There are several stages of heat illness starting with heat cramps, which can progress right through to the stage of heatstroke, which is life threatening. The early stages of heat illness are characterised by excessive sweating, muscle cramps, nausea, dizziness, thirst and weakness. If nothing is done to prevent this early form of heat illness, heat exhaustion can occur, of which the symptoms are dilated pupils, headaches, nausea and vomiting, cool, moist, pale skin, odd behaviour and in some cases unconsciousness. The last stage of heat illness, heatstroke, is by far the most dangerous. Its symptoms include a strong, fast pulse and a very high temperature. There will be a distinct lack of sweat on the skin, which will be red, dry and hot to the touch. The urine of the victim will be dark, and he or she may be breathing in a rapid, shallow manner. They may also seem lethargic, confused, cold and nauseous. They may also lapse into unconsciousness.

The treatment of less serious types of heatstroke is fairly basic. The person should be made to rest in a cool place and given plenty of cool water to drink. If you suspect the person is suffering from heatstroke however, you should immediately call for an ambulance. Give the person the kiss of life if they have stopped breathing. Immediately move them to a cooler area, and lay them down ensuring their feet are raised. You must then attempt to cool the person down. If possible immerse them in cool water. It is likely that you will not be able to do this. If this is the case cool the person with damp cloths, water and fans. If the condition stabilizes you should get the person to drink about 100ml of salted water every 15 minutes. Do not give the victim any medication for fever as this can worsen the condition.
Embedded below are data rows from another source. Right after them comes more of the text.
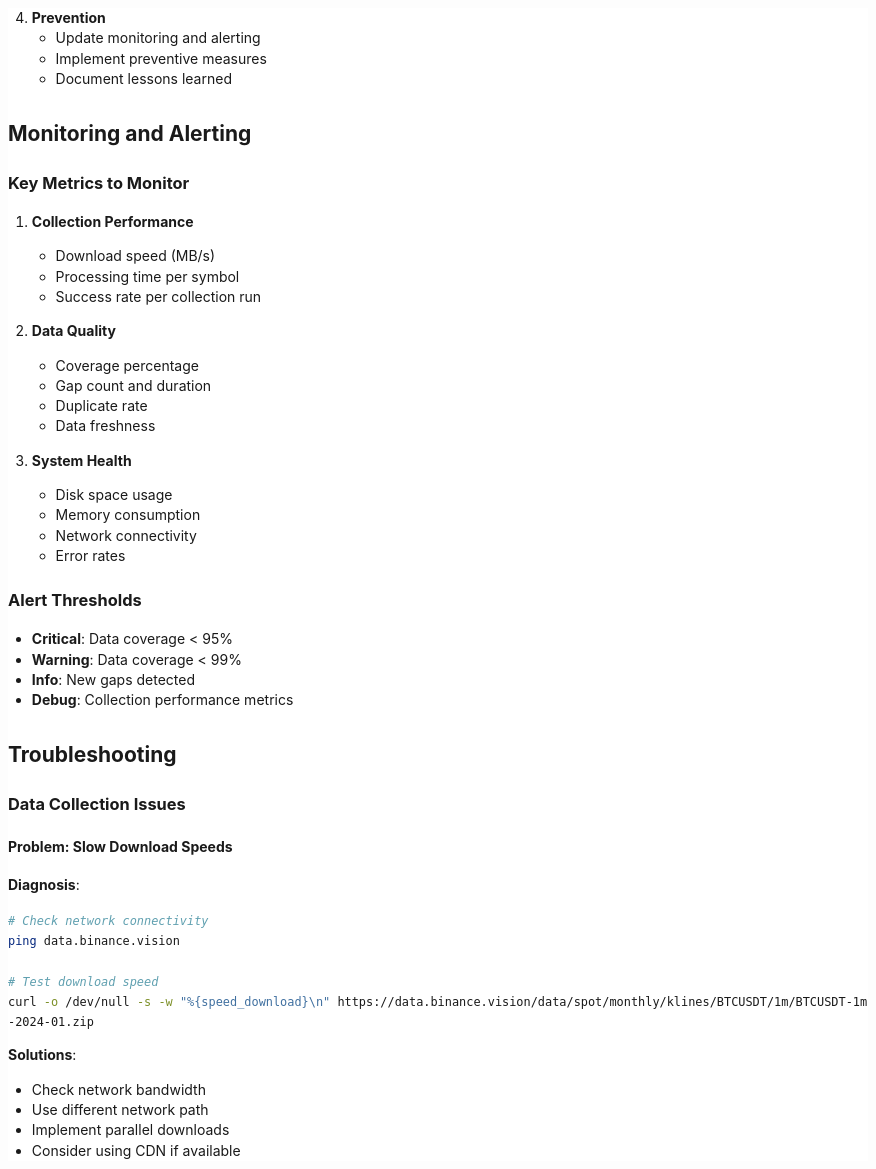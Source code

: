 4. **Prevention**
   - Update monitoring and alerting
   - Implement preventive measures
   - Document lessons learned

## Monitoring and Alerting

### Key Metrics to Monitor

1. **Collection Performance**
   - Download speed (MB/s)
   - Processing time per symbol
   - Success rate per collection run

2. **Data Quality**
   - Coverage percentage
   - Gap count and duration
   - Duplicate rate
   - Data freshness

3. **System Health**
   - Disk space usage
   - Memory consumption
   - Network connectivity
   - Error rates

### Alert Thresholds

- **Critical**: Data coverage < 95%
- **Warning**: Data coverage < 99%
- **Info**: New gaps detected
- **Debug**: Collection performance metrics

## Troubleshooting

### Data Collection Issues

#### Problem: Slow Download Speeds
**Diagnosis**:
```bash
# Check network connectivity
ping data.binance.vision

# Test download speed
curl -o /dev/null -s -w "%{speed_download}\n" https://data.binance.vision/data/spot/monthly/klines/BTCUSDT/1m/BTCUSDT-1m-2024-01.zip
```

**Solutions**:
- Check network bandwidth
- Use different network path
- Implement parallel downloads
- Consider using CDN if available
In order to prevent the onset of any form of heat illness you should acclimatize to a hot area over a few days if you are not accustomed to high temperatures. If you do exercise, take frequent breaks and drink plenty of water. When you take a break from exercise try and ensure you move to an area of shade. Wear loose fitting clothes in order to help the body breathe. You should also avoid alcohol as this causes dehydration.